Programming for Big Data I

CMPT 732, Fall 2024

Greg Baker

https://coursys.sfu.ca/2024fa-cmpt-732-g1/pages/
https://ggbaker.ca/732/

Us

Instructor:

  • Greg Baker

TAs, all previous-cohort Big Data students:

  • Fayad Chowdhury
  • Gitanshu
  • Monica Hao
  • Sai Manthena

Us

Whoever you are, I'm glad you're here.

Progress Pride flag Every Child Matters logo Black Lives Matter logo

This Course

It's “Programming for Big Data I”. So it's about:

  1. programming,
  2. big data.

What is Big Data?

A quote you have probably seen before:

Big data is like teenage sex: everyone talks about it, nobody really knows how to do it, everyone thinks everyone else is doing it, so everyone claims they are doing it… Dan Ariely

It's a buzzword. But a useful one.

How big is “Big Data”?

Answer 1: Big enough that traditional techniques can't handle it.

The “traditional techniques” strawman is usually (1) highly structured data (2) in a relational database (3) on a single database server.

PostgreSQL can handle single tables up to 32 TB * (but maybe not as quickly as you'd like). Big data must be bigger than that?

How big is “Big Data”?

Answer 2: Big enough that one computer can't store/​process it.

“One computer” can mean dozens of cores, TBs of RAM and many TB of storage. So bigger than that?

“Big data” isn't always big.

Many describe with “The Four V's” (or 5 Vs' or 7 V's…).

  • Volume: the amount of data.
  • Velocity: the data arrives quickly and constantly.
  • Variety: many differently-structured (or less-structured) input data sets.
  • Veracity: some data might be incorrect, or of unknown correctness.

Honestly, the term big data is often used to mean “modern data processing, after about 2013”.

“Big data” isn't always big.

Even if most people don't work with truly-big data most of the time, it's nice to have the tools to do it when necessary.

Sometimes it's nice to know your computation can scale if a megabyte of data becomes many gigabytes.

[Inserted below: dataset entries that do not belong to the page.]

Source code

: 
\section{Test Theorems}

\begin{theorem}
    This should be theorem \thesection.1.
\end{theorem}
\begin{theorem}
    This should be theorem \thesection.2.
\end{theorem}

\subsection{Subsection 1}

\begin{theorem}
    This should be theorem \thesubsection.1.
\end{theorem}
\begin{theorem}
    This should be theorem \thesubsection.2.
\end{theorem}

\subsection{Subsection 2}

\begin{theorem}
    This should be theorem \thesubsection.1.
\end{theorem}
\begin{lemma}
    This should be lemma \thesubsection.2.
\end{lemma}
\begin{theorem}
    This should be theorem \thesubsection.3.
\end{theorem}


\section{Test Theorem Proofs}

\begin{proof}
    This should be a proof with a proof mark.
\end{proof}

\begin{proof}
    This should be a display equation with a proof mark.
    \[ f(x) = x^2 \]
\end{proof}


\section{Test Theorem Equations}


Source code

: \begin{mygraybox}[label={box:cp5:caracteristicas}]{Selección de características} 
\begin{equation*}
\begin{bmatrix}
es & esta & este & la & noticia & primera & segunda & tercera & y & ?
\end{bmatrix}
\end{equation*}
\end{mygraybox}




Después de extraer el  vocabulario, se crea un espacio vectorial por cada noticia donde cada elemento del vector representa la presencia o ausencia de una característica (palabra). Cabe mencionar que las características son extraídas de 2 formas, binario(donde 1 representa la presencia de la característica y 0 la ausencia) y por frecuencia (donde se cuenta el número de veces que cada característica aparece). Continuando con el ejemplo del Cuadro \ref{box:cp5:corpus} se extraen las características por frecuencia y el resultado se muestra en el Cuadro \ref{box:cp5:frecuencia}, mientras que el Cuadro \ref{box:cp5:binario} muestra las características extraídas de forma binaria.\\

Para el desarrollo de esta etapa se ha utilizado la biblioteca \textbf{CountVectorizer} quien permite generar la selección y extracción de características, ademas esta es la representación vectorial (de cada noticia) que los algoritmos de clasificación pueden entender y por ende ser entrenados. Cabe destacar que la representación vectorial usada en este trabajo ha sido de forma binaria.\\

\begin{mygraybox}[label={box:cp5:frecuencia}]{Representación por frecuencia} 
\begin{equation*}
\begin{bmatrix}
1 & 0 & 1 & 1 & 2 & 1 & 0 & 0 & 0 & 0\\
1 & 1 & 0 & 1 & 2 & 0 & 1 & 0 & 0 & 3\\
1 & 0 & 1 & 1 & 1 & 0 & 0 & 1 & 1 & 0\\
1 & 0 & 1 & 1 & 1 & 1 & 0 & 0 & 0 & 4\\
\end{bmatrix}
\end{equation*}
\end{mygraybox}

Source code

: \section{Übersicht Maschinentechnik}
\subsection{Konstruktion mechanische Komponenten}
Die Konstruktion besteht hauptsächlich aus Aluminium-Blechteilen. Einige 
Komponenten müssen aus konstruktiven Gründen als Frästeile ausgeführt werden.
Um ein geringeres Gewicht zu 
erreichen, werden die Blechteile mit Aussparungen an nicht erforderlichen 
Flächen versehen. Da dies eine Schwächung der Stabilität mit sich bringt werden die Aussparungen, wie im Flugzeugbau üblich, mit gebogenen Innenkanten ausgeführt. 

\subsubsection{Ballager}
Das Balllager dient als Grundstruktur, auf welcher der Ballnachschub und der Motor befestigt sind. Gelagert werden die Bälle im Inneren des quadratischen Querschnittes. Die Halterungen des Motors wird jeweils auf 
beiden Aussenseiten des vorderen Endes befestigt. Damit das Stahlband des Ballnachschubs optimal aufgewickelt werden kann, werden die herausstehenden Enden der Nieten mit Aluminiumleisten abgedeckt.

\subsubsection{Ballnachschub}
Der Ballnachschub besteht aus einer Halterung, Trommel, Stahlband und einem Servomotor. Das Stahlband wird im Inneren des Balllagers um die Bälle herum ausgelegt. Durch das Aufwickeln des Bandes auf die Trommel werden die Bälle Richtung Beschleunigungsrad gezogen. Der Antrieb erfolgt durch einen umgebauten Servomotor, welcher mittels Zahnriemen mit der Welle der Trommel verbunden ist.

“Big data” isn't always big.

Or maybe can't be processed on one computer should be can't be processed in a time I'm willing to wait on one computer.

An overnight calculation that doesn't complete until noon isn't very useful.

“Big data” isn't always big.

Greg's functional definition: people say they're doing Big Data when they have so much data, it's annoying.

What am I going to do with all this data?

Clusters

If our data is going to be too big for one computer, we presumably need many. Each one can store some of the data and do some of the processing and they can work together to generate “final” results.

This is a cluster.

Clusters

Actually managing work on a cluster sucks. You have all of the problems from an OS course (concurrency, interprocess communication, scheduling, …) except magnified by being a distributed system (some computers fail, network latency, …).

The MPI tools are often used to help with this, but are still very manual.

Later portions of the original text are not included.